Yasak had a terrible destructive effect on these practical and spiritual aspects of Indigenous life. It brought all the expected effects of colonization: death by disease, conversion to the state religion (Orthodox Christianity), and the exhaustion of natural resources. The Nenets previously had a hunter-gatherer nomadic lifestyle, with small herds of reindeer that they used for labor. As contact with the Russians became more frequent, and violent, focus shifted to breeding the animals for use in transportation and even in battle. Domesticated herds became the primary source of sustenance. Some Nenets abandoned their traditional itinerant lifestyle and moved to towns or the coast for marine hunting.

The Khanty and Mansi, similarly, dealt with near constant demands of the fur tax. So much time was spent hunting that traditional modes of living, diet, and economy were disrupted. The introduction of bread and alcohol led to a dangerous reliance on these goods, which the Russians exploited, raising prices and taking advantage of growing alcoholism in the clans. With the adoption of Christianity, some Khanty and Mansi learned the Russian language and culture, severing the connection with the reindeer as a sacred being.

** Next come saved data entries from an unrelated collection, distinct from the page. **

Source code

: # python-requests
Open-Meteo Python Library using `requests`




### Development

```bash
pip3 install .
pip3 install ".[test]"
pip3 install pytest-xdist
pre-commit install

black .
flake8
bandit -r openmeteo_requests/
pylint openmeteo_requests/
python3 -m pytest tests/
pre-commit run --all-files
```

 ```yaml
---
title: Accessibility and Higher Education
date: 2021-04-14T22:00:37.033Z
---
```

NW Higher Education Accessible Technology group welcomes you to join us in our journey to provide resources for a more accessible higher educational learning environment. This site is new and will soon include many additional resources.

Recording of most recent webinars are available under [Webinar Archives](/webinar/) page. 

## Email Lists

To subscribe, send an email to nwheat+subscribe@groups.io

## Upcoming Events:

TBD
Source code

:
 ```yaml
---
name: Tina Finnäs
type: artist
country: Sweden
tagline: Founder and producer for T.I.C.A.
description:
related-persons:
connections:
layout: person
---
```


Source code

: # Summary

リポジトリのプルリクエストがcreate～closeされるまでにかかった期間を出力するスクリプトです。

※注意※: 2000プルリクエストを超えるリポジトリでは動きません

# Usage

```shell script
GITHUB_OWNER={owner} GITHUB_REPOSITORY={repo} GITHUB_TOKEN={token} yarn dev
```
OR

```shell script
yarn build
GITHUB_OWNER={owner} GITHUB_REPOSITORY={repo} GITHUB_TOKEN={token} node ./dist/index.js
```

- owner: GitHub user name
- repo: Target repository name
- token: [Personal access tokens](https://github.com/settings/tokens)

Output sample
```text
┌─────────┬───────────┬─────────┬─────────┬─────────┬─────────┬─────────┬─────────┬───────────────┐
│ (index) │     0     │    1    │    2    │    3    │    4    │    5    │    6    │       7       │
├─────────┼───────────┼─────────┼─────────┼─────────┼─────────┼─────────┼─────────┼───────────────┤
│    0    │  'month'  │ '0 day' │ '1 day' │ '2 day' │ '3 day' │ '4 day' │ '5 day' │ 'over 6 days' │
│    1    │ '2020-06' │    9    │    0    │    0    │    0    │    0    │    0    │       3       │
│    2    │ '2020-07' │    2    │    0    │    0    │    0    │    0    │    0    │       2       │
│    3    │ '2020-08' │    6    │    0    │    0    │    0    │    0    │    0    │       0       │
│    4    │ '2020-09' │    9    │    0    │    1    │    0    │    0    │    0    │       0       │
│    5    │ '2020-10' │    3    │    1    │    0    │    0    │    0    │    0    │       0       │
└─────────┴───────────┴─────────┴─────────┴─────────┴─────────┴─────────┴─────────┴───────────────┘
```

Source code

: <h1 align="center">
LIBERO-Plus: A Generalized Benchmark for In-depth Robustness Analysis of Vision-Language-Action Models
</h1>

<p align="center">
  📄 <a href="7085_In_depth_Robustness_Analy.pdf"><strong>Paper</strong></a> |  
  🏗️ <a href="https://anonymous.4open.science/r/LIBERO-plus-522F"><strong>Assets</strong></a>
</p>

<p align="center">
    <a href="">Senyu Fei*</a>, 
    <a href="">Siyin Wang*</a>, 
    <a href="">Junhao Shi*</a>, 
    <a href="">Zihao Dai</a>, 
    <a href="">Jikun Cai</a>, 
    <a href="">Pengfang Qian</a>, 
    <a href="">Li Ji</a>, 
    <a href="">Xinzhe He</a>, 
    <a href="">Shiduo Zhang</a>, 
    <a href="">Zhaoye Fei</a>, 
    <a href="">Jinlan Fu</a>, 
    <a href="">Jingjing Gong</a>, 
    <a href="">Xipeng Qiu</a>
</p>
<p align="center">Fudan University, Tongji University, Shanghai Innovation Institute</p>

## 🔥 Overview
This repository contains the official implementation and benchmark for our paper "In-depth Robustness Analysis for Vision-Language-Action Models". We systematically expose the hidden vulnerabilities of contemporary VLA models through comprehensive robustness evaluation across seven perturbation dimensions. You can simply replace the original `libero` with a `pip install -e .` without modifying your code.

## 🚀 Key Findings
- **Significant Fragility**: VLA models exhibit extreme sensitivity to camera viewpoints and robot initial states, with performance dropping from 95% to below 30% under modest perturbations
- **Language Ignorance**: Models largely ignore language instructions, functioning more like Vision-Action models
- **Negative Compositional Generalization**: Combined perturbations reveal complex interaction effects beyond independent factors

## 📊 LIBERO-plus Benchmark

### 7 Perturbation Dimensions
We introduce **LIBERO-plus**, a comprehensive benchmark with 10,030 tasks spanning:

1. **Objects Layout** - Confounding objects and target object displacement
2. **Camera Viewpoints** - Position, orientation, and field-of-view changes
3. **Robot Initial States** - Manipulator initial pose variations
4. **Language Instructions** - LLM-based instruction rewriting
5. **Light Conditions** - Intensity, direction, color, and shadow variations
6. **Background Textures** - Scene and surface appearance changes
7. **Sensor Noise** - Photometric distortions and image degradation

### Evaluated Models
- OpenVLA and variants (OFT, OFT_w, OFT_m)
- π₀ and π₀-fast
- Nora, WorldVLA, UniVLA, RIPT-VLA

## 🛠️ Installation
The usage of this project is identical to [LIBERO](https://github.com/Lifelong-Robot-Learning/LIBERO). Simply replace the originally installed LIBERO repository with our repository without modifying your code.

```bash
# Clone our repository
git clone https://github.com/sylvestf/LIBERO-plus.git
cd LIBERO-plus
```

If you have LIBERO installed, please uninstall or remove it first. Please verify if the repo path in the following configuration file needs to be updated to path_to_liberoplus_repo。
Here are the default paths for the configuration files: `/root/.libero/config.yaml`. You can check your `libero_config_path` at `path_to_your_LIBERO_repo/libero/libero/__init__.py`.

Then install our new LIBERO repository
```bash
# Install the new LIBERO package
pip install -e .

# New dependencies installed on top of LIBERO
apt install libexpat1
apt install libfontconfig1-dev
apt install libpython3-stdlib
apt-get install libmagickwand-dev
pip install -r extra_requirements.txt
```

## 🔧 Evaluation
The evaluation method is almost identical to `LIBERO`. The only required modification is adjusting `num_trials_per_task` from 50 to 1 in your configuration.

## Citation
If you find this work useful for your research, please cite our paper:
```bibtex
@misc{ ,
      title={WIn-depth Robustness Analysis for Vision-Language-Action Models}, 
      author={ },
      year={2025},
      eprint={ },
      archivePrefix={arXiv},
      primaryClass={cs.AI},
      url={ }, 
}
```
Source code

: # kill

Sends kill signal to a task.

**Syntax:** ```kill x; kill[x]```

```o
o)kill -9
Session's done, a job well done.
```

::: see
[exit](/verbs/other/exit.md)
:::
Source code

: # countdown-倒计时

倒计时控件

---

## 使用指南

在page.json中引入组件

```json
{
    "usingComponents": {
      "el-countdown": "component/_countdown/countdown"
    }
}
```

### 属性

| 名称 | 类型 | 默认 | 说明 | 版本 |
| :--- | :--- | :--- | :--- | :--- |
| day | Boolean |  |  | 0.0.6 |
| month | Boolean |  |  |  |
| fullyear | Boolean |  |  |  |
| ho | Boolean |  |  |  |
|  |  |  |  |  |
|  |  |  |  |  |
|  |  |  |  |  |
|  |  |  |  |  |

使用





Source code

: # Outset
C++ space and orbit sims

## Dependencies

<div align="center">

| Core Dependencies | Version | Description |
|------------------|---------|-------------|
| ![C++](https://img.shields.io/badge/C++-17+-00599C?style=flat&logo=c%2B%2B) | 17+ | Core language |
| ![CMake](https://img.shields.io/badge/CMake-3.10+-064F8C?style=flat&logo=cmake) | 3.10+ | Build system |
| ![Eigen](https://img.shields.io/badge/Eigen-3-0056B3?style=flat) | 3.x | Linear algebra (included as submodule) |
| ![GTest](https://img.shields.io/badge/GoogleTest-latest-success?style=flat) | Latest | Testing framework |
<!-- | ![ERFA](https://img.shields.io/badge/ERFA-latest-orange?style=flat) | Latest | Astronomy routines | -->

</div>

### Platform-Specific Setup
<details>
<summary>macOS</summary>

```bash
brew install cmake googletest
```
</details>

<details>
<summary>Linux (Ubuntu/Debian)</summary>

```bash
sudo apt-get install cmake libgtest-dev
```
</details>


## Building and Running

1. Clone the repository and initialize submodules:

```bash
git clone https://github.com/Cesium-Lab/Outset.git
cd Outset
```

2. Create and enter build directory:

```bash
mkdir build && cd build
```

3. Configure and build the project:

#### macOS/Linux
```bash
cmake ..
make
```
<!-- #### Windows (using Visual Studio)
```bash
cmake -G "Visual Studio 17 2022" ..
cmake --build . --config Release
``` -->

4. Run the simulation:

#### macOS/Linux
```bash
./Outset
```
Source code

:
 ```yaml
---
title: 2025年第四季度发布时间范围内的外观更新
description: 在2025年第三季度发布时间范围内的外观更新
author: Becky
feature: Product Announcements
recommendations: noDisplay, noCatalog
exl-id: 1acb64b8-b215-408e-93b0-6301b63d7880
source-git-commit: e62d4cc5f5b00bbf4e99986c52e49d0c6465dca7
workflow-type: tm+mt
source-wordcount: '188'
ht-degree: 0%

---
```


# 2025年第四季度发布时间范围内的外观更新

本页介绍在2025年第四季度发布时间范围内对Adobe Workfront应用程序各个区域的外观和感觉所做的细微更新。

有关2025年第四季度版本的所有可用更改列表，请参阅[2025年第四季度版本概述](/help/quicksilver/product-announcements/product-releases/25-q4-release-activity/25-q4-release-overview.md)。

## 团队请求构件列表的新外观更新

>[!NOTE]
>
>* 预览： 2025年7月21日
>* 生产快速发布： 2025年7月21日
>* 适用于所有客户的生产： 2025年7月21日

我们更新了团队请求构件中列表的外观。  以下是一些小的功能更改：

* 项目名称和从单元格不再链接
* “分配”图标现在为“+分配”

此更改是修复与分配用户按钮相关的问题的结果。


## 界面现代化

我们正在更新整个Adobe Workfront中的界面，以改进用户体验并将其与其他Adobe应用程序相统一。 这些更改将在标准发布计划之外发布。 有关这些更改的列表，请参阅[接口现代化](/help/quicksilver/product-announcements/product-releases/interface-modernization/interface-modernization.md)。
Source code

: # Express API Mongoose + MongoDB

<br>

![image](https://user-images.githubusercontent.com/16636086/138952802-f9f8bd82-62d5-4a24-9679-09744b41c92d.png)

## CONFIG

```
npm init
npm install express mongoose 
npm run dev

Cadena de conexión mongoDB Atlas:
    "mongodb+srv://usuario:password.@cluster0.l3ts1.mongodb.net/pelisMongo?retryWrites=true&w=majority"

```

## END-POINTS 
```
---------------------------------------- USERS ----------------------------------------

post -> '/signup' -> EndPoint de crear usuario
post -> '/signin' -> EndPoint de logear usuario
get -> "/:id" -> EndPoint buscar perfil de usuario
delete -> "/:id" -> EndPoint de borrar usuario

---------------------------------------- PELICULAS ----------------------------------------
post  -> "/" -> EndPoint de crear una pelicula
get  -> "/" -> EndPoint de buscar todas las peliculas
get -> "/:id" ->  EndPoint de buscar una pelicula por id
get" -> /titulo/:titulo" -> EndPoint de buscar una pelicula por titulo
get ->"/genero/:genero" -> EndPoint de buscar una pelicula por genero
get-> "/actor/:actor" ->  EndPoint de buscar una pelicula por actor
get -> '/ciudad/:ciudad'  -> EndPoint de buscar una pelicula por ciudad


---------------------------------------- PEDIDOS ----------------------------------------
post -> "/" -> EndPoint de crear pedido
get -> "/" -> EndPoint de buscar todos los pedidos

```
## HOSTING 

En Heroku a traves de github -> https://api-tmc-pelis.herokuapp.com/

The trade in leather between the Indigenous peoples of Siberia and the Russian Empire is not just a story of supply and demand, and the hides found in the shipwreck of the Metta Catharina are not just miraculously preserved luxury goods. Their origin matters. These reindeer hides are yet another reminder of the colonizer's dependence on the exploitation of people and nature. At the same time, they are surviving evidence of traditional knowledge, and a centuries-old harmonious relationship that tribal people had to the animals around them: moving according to their migration patterns, worshiping their existence, and living in their skin.


Rose Camara is a curator, illustrator, and the current Charles Hummel Curatorial Fellow at the Chipstone Foundation. She received her MA in History of Art from the Courtauld Institute of Art, University of London (2020) where she investigated the presence of Black women in Renaissance Venetian paintings. As a curator and art historian, she sheds light on the black presence in Medieval through Early Modern Europe (and more broadly where marginalized voices have been left out of art historical scholarship). As an artist, her practice ranges from mixed media abstractions to inky streams of consciousness in minute detail.